Once retired, Primo Levi had satisfied – in part – his passion for study. His appetite for culture was insatiable and always on the alert. It ranged from literature – in four or five different languages – to science, modern and ancient history, Jewish culture and philology. His fame imposed a multitude of obligations on him, sometimes so pertinent that he wasn’t able to prioritize these obligations based on personal interest. This proved his warning true: “Whether we like it or not, we are witnesses and we bear the weight of that witness” (Letter in French to Jean Samuel, April 1946). Primo Levi carried this burden to the end, never ceasing to recall “what was”, treating questions about causes and responsibilities with the rigor of a chemist. Up until the end, he fought against the resurgence of fascism and negationism all while coping with his family and editorial obligations, medical procedures, and illness. His commitment to the dispersion of his testimony continued until his last days.
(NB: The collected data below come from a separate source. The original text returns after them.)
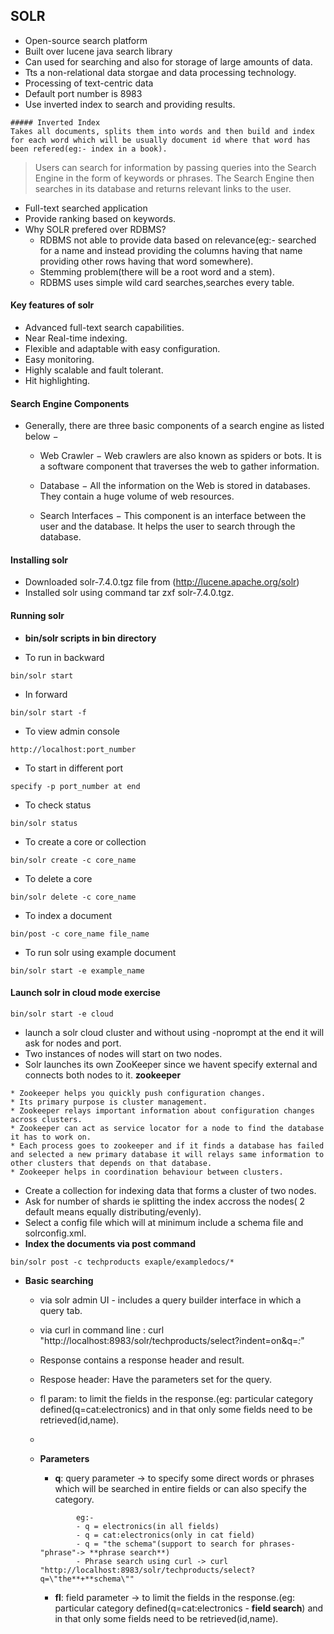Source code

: ## SOLR

* Open-source search platform
* Built over lucene java search library
* Can used for searching and also for storage of large amounts of data.
* Tts a non-relational data storgae and data processing technology.
* Processing of text-centric data
* Default port number is 8983
* Use inverted index to search and providing results.
```
##### Inverted Index
Takes all documents, splits them into words and then build and index for each word which will be usually document id where that word has been refered(eg:- index in a book).  
```
> Users can search for information by passing queries into the Search Engine in the form of keywords or phrases. The Search Engine then searches in its database and returns relevant links to the user.

* Full-text searched application 
* Provide ranking based on keywords.
* Why SOLR prefered over RDBMS?  
  - RDBMS not able to provide data based on relevance(eg:- searched for a name and instead providing the columns having that name  
  providing other rows having that word somewhere).
  - Stemming problem(there will be a root word and a stem).
  - RDBMS uses simple wild card searches,searches every table.

#### Key features of solr
 * Advanced full-text search capabilities.
 * Near Real-time indexing.
 * Flexible and adaptable with easy configuration.
 * Easy monitoring.
 * Highly scalable and fault tolerant.
 * Hit highlighting.

#### Search Engine Components

* Generally, there are three basic components of a search engine as listed below −

  - Web Crawler − Web crawlers are also known as spiders or bots. It is a software component that traverses the web to gather information.

  - Database − All the information on the Web is stored in databases. They contain a huge volume of web resources.

  - Search Interfaces − This component is an interface between the user and the database. It helps the user to search through the database.

#### Installing solr
* Downloaded  solr-7.4.0.tgz file from (http://lucene.apache.org/solr)
* Installed solr using command tar zxf solr-7.4.0.tgz.

#### Running solr

* **bin/solr scripts in bin directory**

* To run in backward
```
bin/solr start
```
* In forward
```
bin/solr start -f 
```
* To view admin console
```
http://localhost:port_number 
```
* To start in different port
```
specify -p port_number at end
```
* To check status
```
bin/solr status
```
* To create a core or collection
```
bin/solr create -c core_name
```
* To delete a core
```
bin/solr delete -c core_name
```
* To index a document
```
bin/post -c core_name file_name
```
* To run solr using example document
```
bin/solr start -e example_name
```

#### Launch solr in cloud mode exercise
```
bin/solr start -e cloud
```
* launch a solr cloud cluster and without using -noprompt at the end it will ask for nodes and port.
* Two instances of nodes will start on two nodes.
* Solr launches its own ZooKeeper since we havent specify external and connects both nodes to it.
**zookeeper**
```
* Zookeeper helps you quickly push configuration changes.  
* Its primary purpose is cluster management.  
* Zookeeper relays important information about configuration changes across clusters.  
* Zookeeper can act as service locator for a node to find the database it has to work on.  
* Each process goes to zookeeper and if it finds a database has failed and selected a new primary database it will relays same information to other clusters that depends on that database.
* Zookeeper helps in coordination behaviour between clusters.
```
* Create a collection for indexing data that forms a cluster of two nodes.
* Ask for number of shards ie splitting the index accross the nodes( 2 default means equally distributing/evenly).
* Select a config file which will at minimum include a schema file and solrconfig.xml.
* **Index the documents via post command**
```
bin/solr post -c techproducts exaple/exampledocs/*
```
* **Basic searching**
  * via solr admin UI - includes a query builder interface in which a query tab.
  * via curl in command line : curl "http://localhost:8983/solr/techproducts/select?indent=on&q=*\:*"
  * Response contains a response header and result.
  * Respose header: Have the parameters set for the query.
  * fl param: to limit the fields in the response.(eg: particular category defined(q=cat:electronics) and in that only some fields need to be retrieved(id,name).
  * 

  * **Parameters**
    - **q**: query parameter -> to specify some direct words or phrases which will be searched in entire fields or can also specify the category. 
    ```
			eg:-
			- q = electronics(in all fields)
			- q = cat:electronics(only in cat field)
			- q = "the schema"(support to search for phrases-"phrase"-> **phrase search**)
			- Phrase search using curl -> curl "http://localhost:8983/solr/techproducts/select?q=\"the**+**schema\""
    ```
    - **fl**: field parameter -> to limit the fields in the response.(eg: particular category defined(q=cat:electronics - **field search**) and in that only some fields need to be retrieved(id,name).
On the eve of his death (April 10, 1987 in Turin) he discussed publishing his influential book The Drowned and The Saved in France and wrote a final article for Italian journal La Stampa. Among some of his last words were these spoken to a friend: “Do you think I’m depressed? I don’t think so. I survived, I told the story, I bore witness.”
Founding Associations
The Primo Levi Centre was founded by a number of associations working in the field of health and the defence of human rights: the French Section of Amnesty International, Médecins du Monde, Action by Christians for the Abolition of Torture (ACAT-France), Juristes sans Frontières, and Trêve, an association of professionals working in the field of care for survivors of torture and political violence.